═══ Record set ═══
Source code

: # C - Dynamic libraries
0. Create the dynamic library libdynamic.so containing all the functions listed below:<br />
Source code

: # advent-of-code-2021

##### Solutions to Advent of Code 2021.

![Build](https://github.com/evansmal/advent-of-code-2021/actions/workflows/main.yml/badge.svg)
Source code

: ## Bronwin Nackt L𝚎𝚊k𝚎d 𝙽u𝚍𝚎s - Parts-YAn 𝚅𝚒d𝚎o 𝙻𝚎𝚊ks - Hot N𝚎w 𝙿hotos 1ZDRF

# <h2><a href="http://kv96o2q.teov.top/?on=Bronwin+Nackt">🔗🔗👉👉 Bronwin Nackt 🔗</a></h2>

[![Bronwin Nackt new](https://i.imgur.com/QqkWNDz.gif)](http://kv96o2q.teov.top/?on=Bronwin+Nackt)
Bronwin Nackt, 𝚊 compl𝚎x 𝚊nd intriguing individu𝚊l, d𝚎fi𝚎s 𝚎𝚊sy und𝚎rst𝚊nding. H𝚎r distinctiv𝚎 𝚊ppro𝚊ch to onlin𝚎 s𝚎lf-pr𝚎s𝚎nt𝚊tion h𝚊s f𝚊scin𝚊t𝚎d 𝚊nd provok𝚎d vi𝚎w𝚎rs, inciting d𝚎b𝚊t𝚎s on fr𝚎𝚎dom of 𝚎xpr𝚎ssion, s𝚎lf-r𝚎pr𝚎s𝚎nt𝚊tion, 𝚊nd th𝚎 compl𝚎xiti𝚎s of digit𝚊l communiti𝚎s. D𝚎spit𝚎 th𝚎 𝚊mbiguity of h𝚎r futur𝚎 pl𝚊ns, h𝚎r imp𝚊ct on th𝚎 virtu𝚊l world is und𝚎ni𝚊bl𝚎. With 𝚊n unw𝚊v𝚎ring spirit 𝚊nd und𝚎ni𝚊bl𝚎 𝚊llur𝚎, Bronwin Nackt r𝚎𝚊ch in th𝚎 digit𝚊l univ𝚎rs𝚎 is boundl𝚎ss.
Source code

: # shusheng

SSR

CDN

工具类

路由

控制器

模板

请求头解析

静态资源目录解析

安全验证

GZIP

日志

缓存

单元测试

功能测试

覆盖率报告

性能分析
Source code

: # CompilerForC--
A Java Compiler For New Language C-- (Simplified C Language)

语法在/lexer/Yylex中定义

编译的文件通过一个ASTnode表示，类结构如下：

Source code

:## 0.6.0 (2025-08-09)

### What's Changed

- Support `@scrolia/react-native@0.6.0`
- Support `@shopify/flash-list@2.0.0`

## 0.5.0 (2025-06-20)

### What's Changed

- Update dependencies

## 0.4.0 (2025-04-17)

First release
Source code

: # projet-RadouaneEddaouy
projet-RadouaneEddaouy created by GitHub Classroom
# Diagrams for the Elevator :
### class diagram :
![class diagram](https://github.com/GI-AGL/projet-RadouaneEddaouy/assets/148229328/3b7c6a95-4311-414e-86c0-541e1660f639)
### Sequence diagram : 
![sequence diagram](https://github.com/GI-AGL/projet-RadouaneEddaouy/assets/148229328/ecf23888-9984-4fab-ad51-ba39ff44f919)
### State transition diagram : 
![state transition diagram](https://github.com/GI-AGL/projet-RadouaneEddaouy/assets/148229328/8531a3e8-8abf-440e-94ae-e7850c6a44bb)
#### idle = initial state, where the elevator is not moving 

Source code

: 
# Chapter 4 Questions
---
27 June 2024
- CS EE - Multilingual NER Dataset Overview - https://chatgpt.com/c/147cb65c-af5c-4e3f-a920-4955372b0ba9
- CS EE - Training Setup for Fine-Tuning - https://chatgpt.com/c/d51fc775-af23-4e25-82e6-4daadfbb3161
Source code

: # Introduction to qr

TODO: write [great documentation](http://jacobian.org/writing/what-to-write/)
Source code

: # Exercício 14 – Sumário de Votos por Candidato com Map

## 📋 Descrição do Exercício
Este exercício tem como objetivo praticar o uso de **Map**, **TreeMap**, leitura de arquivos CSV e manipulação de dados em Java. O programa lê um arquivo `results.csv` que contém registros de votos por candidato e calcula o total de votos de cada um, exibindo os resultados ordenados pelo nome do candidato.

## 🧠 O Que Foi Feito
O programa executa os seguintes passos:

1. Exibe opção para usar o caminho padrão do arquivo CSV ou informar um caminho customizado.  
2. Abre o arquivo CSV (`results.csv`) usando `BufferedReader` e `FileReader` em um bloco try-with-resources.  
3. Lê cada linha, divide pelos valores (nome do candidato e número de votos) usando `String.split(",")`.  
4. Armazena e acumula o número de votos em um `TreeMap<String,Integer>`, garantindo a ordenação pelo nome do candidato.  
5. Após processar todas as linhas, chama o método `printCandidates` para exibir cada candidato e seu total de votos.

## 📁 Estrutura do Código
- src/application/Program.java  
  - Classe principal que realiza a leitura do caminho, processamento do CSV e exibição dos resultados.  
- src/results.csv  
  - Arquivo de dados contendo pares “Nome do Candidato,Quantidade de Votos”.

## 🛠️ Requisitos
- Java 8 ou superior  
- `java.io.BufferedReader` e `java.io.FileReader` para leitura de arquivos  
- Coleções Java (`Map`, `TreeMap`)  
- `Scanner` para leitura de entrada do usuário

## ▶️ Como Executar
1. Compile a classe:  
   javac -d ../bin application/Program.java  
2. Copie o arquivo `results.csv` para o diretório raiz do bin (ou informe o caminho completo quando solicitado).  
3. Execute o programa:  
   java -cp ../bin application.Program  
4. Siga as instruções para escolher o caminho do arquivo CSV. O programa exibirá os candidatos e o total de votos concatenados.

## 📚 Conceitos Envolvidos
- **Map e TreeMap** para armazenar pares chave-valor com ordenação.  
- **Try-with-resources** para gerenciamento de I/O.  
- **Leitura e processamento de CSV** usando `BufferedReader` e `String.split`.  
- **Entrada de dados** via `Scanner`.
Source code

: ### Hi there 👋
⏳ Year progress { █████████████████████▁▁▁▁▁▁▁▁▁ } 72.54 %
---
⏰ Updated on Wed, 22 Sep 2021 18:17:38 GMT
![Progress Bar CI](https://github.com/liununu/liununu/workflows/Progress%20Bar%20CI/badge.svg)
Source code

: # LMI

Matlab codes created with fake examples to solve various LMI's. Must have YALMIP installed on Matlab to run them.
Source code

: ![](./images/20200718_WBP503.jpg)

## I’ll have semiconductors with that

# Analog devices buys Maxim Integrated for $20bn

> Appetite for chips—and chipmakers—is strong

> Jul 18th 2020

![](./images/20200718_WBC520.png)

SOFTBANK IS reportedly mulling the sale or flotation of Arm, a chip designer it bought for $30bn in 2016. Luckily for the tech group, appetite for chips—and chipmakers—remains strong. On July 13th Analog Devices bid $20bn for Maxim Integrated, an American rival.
═══
> Exercise directions
Every record, word for word, must be returned.

> Output for this exercise
Source code

: # C - Dynamic libraries
0. Create the dynamic library libdynamic.so containing all the functions listed below:<br />
Source code

: # advent-of-code-2021

##### Solutions to Advent of Code 2021.

![Build](https://github.com/evansmal/advent-of-code-2021/actions/workflows/main.yml/badge.svg)
Source code

: ## Bronwin Nackt L𝚎𝚊k𝚎d 𝙽u𝚍𝚎s - Parts-YAn 𝚅𝚒d𝚎o 𝙻𝚎𝚊ks - Hot N𝚎w 𝙿hotos 1ZDRF

# <h2><a href="http://kv96o2q.teov.top/?on=Bronwin+Nackt">🔗🔗👉👉 Bronwin Nackt 🔗</a></h2>

[![Bronwin Nackt new](https://i.imgur.com/QqkWNDz.gif)](http://kv96o2q.teov.top/?on=Bronwin+Nackt)
Bronwin Nackt, 𝚊 compl𝚎x 𝚊nd intriguing individu𝚊l, d𝚎fi𝚎s 𝚎𝚊sy und𝚎rst𝚊nding. H𝚎r distinctiv𝚎 𝚊ppro𝚊ch to onlin𝚎 s𝚎lf-pr𝚎s𝚎nt𝚊tion h𝚊s f𝚊scin𝚊t𝚎d 𝚊nd provok𝚎d vi𝚎w𝚎rs, inciting d𝚎b𝚊t𝚎s on fr𝚎𝚎dom of 𝚎xpr𝚎ssion, s𝚎lf-r𝚎pr𝚎s𝚎nt𝚊tion, 𝚊nd th𝚎 compl𝚎xiti𝚎s of digit𝚊l communiti𝚎s. D𝚎spit𝚎 th𝚎 𝚊mbiguity of h𝚎r futur𝚎 pl𝚊ns, h𝚎r imp𝚊ct on th𝚎 virtu𝚊l world is und𝚎ni𝚊bl𝚎. With 𝚊n unw𝚊v𝚎ring spirit 𝚊nd und𝚎ni𝚊bl𝚎 𝚊llur𝚎, Bronwin Nackt r𝚎𝚊ch in th𝚎 digit𝚊l univ𝚎rs𝚎 is boundl𝚎ss.
Source code

: # shusheng

SSR

CDN

工具类

路由

控制器

模板

请求头解析

静态资源目录解析

安全验证

GZIP

日志

缓存

单元测试

功能测试

覆盖率报告

性能分析
Source code

: # CompilerForC--
A Java Compiler For New Language C-- (Simplified C Language)

语法在/lexer/Yylex中定义

编译的文件通过一个ASTnode表示，类结构如下：

Source code

:## 0.6.0 (2025-08-09)

### What's Changed

- Support `@scrolia/react-native@0.6.0`
- Support `@shopify/flash-list@2.0.0`

## 0.5.0 (2025-06-20)

### What's Changed

- Update dependencies

## 0.4.0 (2025-04-17)

First release
Source code

: # projet-RadouaneEddaouy
projet-RadouaneEddaouy created by GitHub Classroom
# Diagrams for the Elevator :
### class diagram :
![class diagram](https://github.com/GI-AGL/projet-RadouaneEddaouy/assets/148229328/3b7c6a95-4311-414e-86c0-541e1660f639)
### Sequence diagram : 
![sequence diagram](https://github.com/GI-AGL/projet-RadouaneEddaouy/assets/148229328/ecf23888-9984-4fab-ad51-ba39ff44f919)
### State transition diagram : 
![state transition diagram](https://github.com/GI-AGL/projet-RadouaneEddaouy/assets/148229328/8531a3e8-8abf-440e-94ae-e7850c6a44bb)
#### idle = initial state, where the elevator is not moving 

Source code

: 
# Chapter 4 Questions
---
27 June 2024
- CS EE - Multilingual NER Dataset Overview - https://chatgpt.com/c/147cb65c-af5c-4e3f-a920-4955372b0ba9
- CS EE - Training Setup for Fine-Tuning - https://chatgpt.com/c/d51fc775-af23-4e25-82e6-4daadfbb3161
Source code

: # Introduction to qr

TODO: write [great documentation](http://jacobian.org/writing/what-to-write/)
Source code

: # Exercício 14 – Sumário de Votos por Candidato com Map

## 📋 Descrição do Exercício
Este exercício tem como objetivo praticar o uso de **Map**, **TreeMap**, leitura de arquivos CSV e manipulação de dados em Java. O programa lê um arquivo `results.csv` que contém registros de votos por candidato e calcula o total de votos de cada um, exibindo os resultados ordenados pelo nome do candidato.

## 🧠 O Que Foi Feito
O programa executa os seguintes passos:

1. Exibe opção para usar o caminho padrão do arquivo CSV ou informar um caminho customizado.  
2. Abre o arquivo CSV (`results.csv`) usando `BufferedReader` e `FileReader` em um bloco try-with-resources.  
3. Lê cada linha, divide pelos valores (nome do candidato e número de votos) usando `String.split(",")`.  
4. Armazena e acumula o número de votos em um `TreeMap<String,Integer>`, garantindo a ordenação pelo nome do candidato.  
5. Após processar todas as linhas, chama o método `printCandidates` para exibir cada candidato e seu total de votos.

## 📁 Estrutura do Código
- src/application/Program.java  
  - Classe principal que realiza a leitura do caminho, processamento do CSV e exibição dos resultados.  
- src/results.csv  
  - Arquivo de dados contendo pares “Nome do Candidato,Quantidade de Votos”.

## 🛠️ Requisitos
- Java 8 ou superior  
- `java.io.BufferedReader` e `java.io.FileReader` para leitura de arquivos  
- Coleções Java (`Map`, `TreeMap`)  
- `Scanner` para leitura de entrada do usuário

## ▶️ Como Executar
1. Compile a classe:  
   javac -d ../bin application/Program.java  
2. Copie o arquivo `results.csv` para o diretório raiz do bin (ou informe o caminho completo quando solicitado).  
3. Execute o programa:  
   java -cp ../bin application.Program  
4. Siga as instruções para escolher o caminho do arquivo CSV. O programa exibirá os candidatos e o total de votos concatenados.

## 📚 Conceitos Envolvidos
- **Map e TreeMap** para armazenar pares chave-valor com ordenação.  
- **Try-with-resources** para gerenciamento de I/O.  
- **Leitura e processamento de CSV** usando `BufferedReader` e `String.split`.  
- **Entrada de dados** via `Scanner`.
Source code

: ### Hi there 👋
⏳ Year progress { █████████████████████▁▁▁▁▁▁▁▁▁ } 72.54 %
---
⏰ Updated on Wed, 22 Sep 2021 18:17:38 GMT
![Progress Bar CI](https://github.com/liununu/liununu/workflows/Progress%20Bar%20CI/badge.svg)
Source code

: # LMI

Matlab codes created with fake examples to solve various LMI's. Must have YALMIP installed on Matlab to run them.
Source code

: ![](./images/20200718_WBP503.jpg)

## I’ll have semiconductors with that

# Analog devices buys Maxim Integrated for $20bn

> Appetite for chips—and chipmakers—is strong

> Jul 18th 2020

![](./images/20200718_WBC520.png)

SOFTBANK IS reportedly mulling the sale or flotation of Arm, a chip designer it bought for $30bn in 2016. Luckily for the tech group, appetite for chips—and chipmakers—remains strong. On July 13th Analog Devices bid $20bn for Maxim Integrated, an American rival.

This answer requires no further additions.